#### Task requirements:
If a line in the records below includes the word "left", count it, then give the total and nothing else.
........
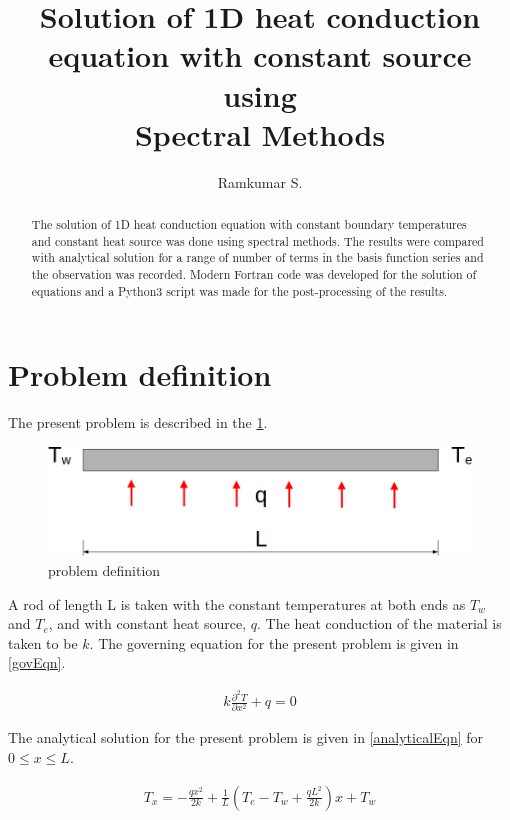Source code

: \documentclass[conf]{new-aiaa}
\title{Solution of 1D heat conduction equation with constant source \\ using \\ Spectral Methods}
\author{Ramkumar S.}
\begin{document}
\maketitle

\begin{abstract}
    The solution of 1D heat conduction equation with constant boundary temperatures
    and constant heat source was done using spectral methods. The results were
    compared with analytical solution for a range of number of terms in the
    basis function series and the observation was recorded. Modern Fortran code was
    developed for the solution of equations and a Python3 script was made for
    the post-processing of the results.
\end{abstract}

\section{Problem definition}
\par The present problem is described in the \cref{problem_description}.
\vspace{1cm}
\begin{figure}[!h]
   \center
    \includegraphics[scale=0.2]{supportingFiles/schematic.png}
    \caption{problem definition}
    \label{problem_description}
\end{figure}

\par A rod of length L is taken with the constant temperatures at both ends
as $T_w$ and $T_e$, and with constant heat source, $q$. The heat conduction
of the material is taken to be $k$. The governing equation for the present
problem is given in \cref{govEqn}.

\begin{align}
    k\frac{\partial^2 T}{\partial x^2} + q = 0 \label{govEqn}
\end{align}

\par The analytical solution for the present problem is given in \cref{analyticalEqn}
for \(\displaystyle{0 \le x \le L}\).

\begin{align}
    T_x = -\frac{q x^2 }{2 k} + \frac{1}{L}\left(T_e-T_w + \frac{q L^2}{2 k}\right)x + T_w \label{analyticalEqn}
\end{align}
\end{document}
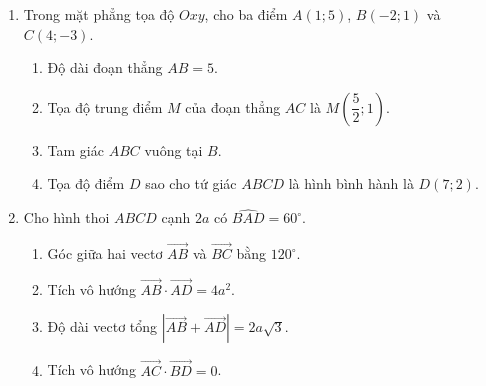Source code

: \documentclass[10pt,a4paper]{article}
\begin{document}
\begin{enumerate}
\item Trong mặt phẳng tọa độ $Oxy$, cho ba điểm $A(1; 5)$, $B(-2; 1)$ và $C(4; -3)$.
\begin{enumerate}
    \item Độ dài đoạn thẳng $AB = 5$.
    \item Tọa độ trung điểm $M$ của đoạn thẳng $AC$ là $M\!\left(\dfrac{5}{2}; 1\right)$.
    \item Tam giác $ABC$ vuông tại $B$.
    \item Tọa độ điểm $D$ sao cho tứ giác $ABCD$ là hình bình hành là $D(7; 2)$.
\end{enumerate}

\item Cho hình thoi $ABCD$ cạnh $2a$ có $\widehat{BAD} = 60^\circ$.
\begin{enumerate}
    \item Góc giữa hai vectơ $\vec{AB}$ và $\vec{BC}$ bằng $120^\circ$.
    \item Tích vô hướng $\vec{AB} \cdot \vec{AD} = 4a^2$.
    \item Độ dài vectơ tổng $|\vec{AB} + \vec{AD}| = 2a\sqrt{3}$.
    \item Tích vô hướng $\vec{AC} \cdot \vec{BD} = 0$.
\end{enumerate}
\end{enumerate}
\pagebreak
\end{document}
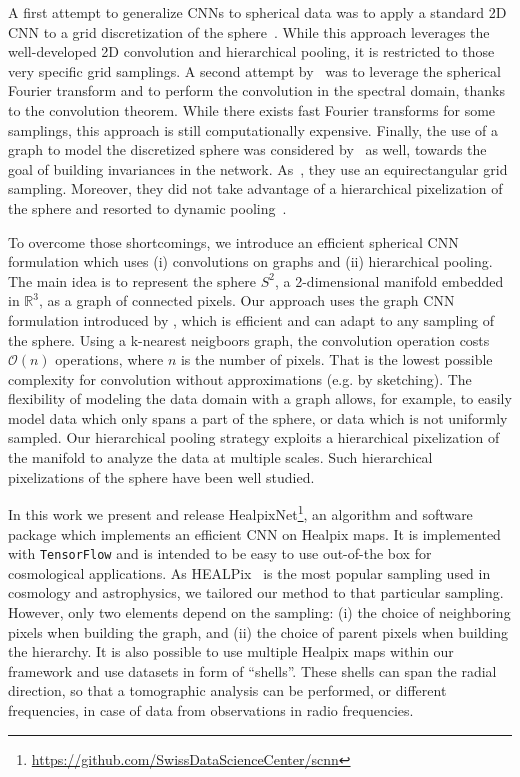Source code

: \documentclass[final,twocolumn,3p,times,authoryear]{elsarticle}
\newcommand{\todo}[1]{{\color[rgb]{.6,.1,.6}{#1}}}
\newcommand{\1}{\b{1}}              %
\newcommand{\0}{\b{0}}              %
\newcommand{\pkg}[1]{\texttt{#1}}
\begin{document}
A first attempt to generalize CNNs to spherical data was to apply a standard 2D CNN to a grid discretization of the sphere~\citep{boomsma2017spherical}. While this approach leverages the well-developed 2D convolution and hierarchical pooling, it is restricted to those very specific grid samplings.
A second attempt by~\citet{cohen2018spherical} was to leverage the spherical Fourier transform and to perform the convolution in the spectral domain, thanks to the convolution theorem. While there exists fast Fourier transforms for some samplings, this approach is still computationally expensive.
Finally, the use of a graph to model the discretized sphere was considered by~\citet{khasanova2017graph} as well, towards the goal of building invariances in the network. As~\citep{boomsma2017spherical}, they use an equirectangular grid sampling. Moreover, they did not take advantage of a hierarchical pixelization of the sphere and resorted to dynamic pooling~\citep{kalchbrenner2014dcnn}.

To overcome those shortcomings, we introduce an efficient spherical CNN formulation which uses (i) convolutions on graphs and (ii) hierarchical pooling. The main idea is to represent the sphere $S^2$, a 2-dimensional manifold embedded in $\mathbb{R}^3$, as a graph of connected pixels.
Our approach uses the graph CNN formulation introduced by \citet{defferrard2016convolutional}, which is efficient and can adapt to any sampling of the sphere. Using a k-nearest neigboors graph, the convolution operation costs $\mathcal{O}(n)$ operations, where $n$ is the number of pixels. That is the lowest possible complexity for convolution without approximations (e.g. by sketching).
The flexibility of modeling the data domain with a graph allows, for example, to easily model data which only spans a part of the sphere, or data which is not uniformly sampled.
Our hierarchical pooling strategy exploits a hierarchical pixelization of the manifold to analyze the data at multiple scales. Such hierarchical pixelizations of the sphere have been well studied.

In this work we present and release HealpixNet\footnote{\url{https://github.com/SwissDataScienceCenter/scnn} \todo{change location}}, an algorithm and software package which implements an efficient CNN on Healpix maps. It is implemented with \pkg{TensorFlow} \citep{abadi2016tensorflow} and is intended to be easy to use out-of-the box for cosmological applications.
As HEALPix~\citep{gorski2005healpix} is the most popular sampling used in cosmology and astrophysics, we tailored our method to that particular sampling. However, only two elements depend on the sampling: (i) the choice of neighboring pixels when building the graph, and (ii) the choice of parent pixels when building the hierarchy.
It is also possible to use multiple Healpix maps within our framework and use datasets in form of ``shells''. These shells can span the radial direction, so that a tomographic analysis can be performed, or different frequencies, in case of data from observations in radio frequencies.
\end{document}
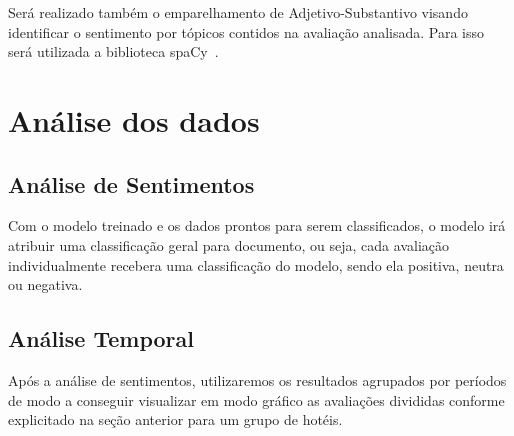 Será realizado também o emparelhamento de Adjetivo-Substantivo visando identificar o sentimento por tópicos contidos na avaliação analisada. Para isso será utilizada a biblioteca spaCy~\cite{montani2022spacy}.

\section{Análise dos dados}

\subsection{Análise de Sentimentos}
\label{subsec:analise_sentimentos}

Com o modelo treinado e os dados prontos para serem classificados, o modelo irá atribuir uma classificação geral para documento, ou seja, cada avaliação individualmente recebera uma classificação do modelo, sendo ela positiva, neutra ou negativa.

\subsection{Análise Temporal}
\label{subsec:analise_temporal}
Após a análise de sentimentos, utilizaremos os resultados agrupados por períodos de modo a conseguir visualizar em modo gráfico as avaliações divididas conforme explicitado na seção anterior para um grupo de hotéis.
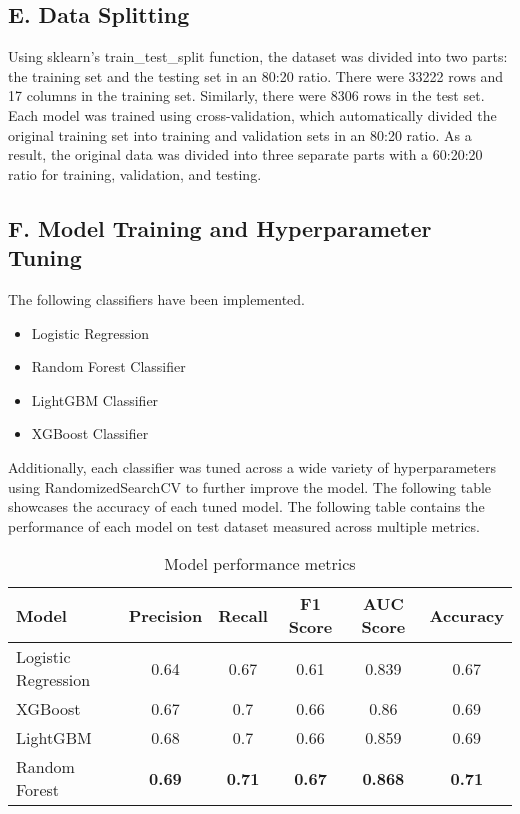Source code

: \documentclass[conference]{IEEEtran}
\begin{document}
\subsection*{\centering E. Data Splitting}
Using sklearn's train\_test\_split function, the dataset was divided into two parts: the training set and the testing set in an 80:20 ratio. There were 33222 rows and 17 columns in the training set. Similarly, there were 8306 rows in the test set. Each model was trained using cross-validation, which automatically divided the original training set into training and validation sets in an 80:20 ratio. As a result, the original data was divided into three separate parts with a 60:20:20 ratio for training, validation, and testing. \newline


\subsection*{\centering F. Model Training and Hyperparameter Tuning}
The following classifiers have been implemented.

\begin{itemize}

\item 	Logistic Regression
\item 	Random Forest Classifier
\item 	LightGBM Classifier
\item 	XGBoost Classifier \newline
\end{itemize}


Additionally, each classifier was tuned across a wide variety of hyperparameters using RandomizedSearchCV to further improve the model. The following table showcases the accuracy of each tuned model. The following table contains the performance of each model on test dataset measured across multiple metrics. 

\begin{table}[H]
    \centering
    \setlength{\tabcolsep}{2.9pt}
    \renewcommand{\arraystretch}{2.5}
    \begin{tabular}{|l|c|c|c|c|c|}
    \hline
        Model & Precision & Recall & F1 Score & AUC Score & Accuracy \\ \hline
        Logistic Regression & 0.64 & 0.67 & 0.61 & 0.839 & 0.67 \\ \hline
        XGBoost & 0.67 & 0.7 & 0.66 & 0.86 & 0.69 \\ \hline
        LightGBM & 0.68 & 0.7 & 0.66 & 0.859 & 0.69 \\ \hline
        Random Forest & \textbf{0.69} & \textbf{0.71} & \textbf{0.67} & \textbf{0.868} & \textbf{0.71} \\ \hline
    \end{tabular}
    \vspace{10pt} %
    \caption{Model performance metrics}
\end{table}
\end{document}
........
#### Answer area:
2